It’s hard to keep track of all the book-of the-year accolades SALLY ROONEY has racked up in recent months. The Irish literary phenom is not quite sure what to make of them herself.
About half an hour into our conversation, Sally Rooney and I begin talking about the end of the world as we know it. But maybe it’s best to rewind a bit. When I arrive at the Library Bar, in Rooney’s adopted hometown of Dublin, the 28-year-old author is waiting for me in a low-slung reading chair, politely having chosen a spot next to a window and facing the entryway to avoid any possibility of us missing each other. Hidden on the second floor of the Central Hotel, the bar is unassuming, the kind of place Dubliners know about and tourists miss entirely. It’s cozy.

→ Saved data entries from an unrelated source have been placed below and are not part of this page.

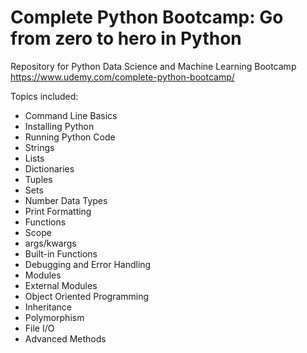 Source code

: # Complete Python Bootcamp: Go from zero to hero in Python
Repository for Python Data Science and Machine Learning Bootcamp
https://www.udemy.com/complete-python-bootcamp/

Topics included:

* Command Line Basics
* Installing Python
* Running Python Code
* Strings
* Lists 
* Dictionaries
* Tuples
* Sets
* Number Data Types
* Print Formatting
* Functions
* Scope
* args/kwargs
* Built-in Functions
* Debugging and Error Handling
* Modules
* External Modules
* Object Oriented Programming
* Inheritance
* Polymorphism
* File I/O
* Advanced Methods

We say hello and order lunch—a steak sandwich and fries for her, tomato soup for me. It feels appropriate to offer congratulations, since just two days prior, Rooney became the youngest recipient ever of the Costa Novel Award (formerly the Whitbread) for her second book, Normal People. The brilliant coming-of-age novel—out last year in the UK, this month in the U.S.—had already received accolades, such as the Waterstones Book of the Year Award, and had been nominated for the Man Booker Prize. What’s more, Rooney has been dubbed “Salinger for the Snapchat generation” and the “voice of the millennials,” which is a lot of labels. Hype over Normal People has hit such a fever pitch in the literary community that an American friend recently admitted to having been so desperate to read it, she turned to “the black market” to acquire the book.
Rooney nods and says thank you and acknowledges mildly that the praise is nice to hear, but that she is also a bit wary of all the attention. “How am I any more interesting than any other random person on the street?” she asks. “I just don’t get it.”
This story is from the April 2019 edition of ELLE.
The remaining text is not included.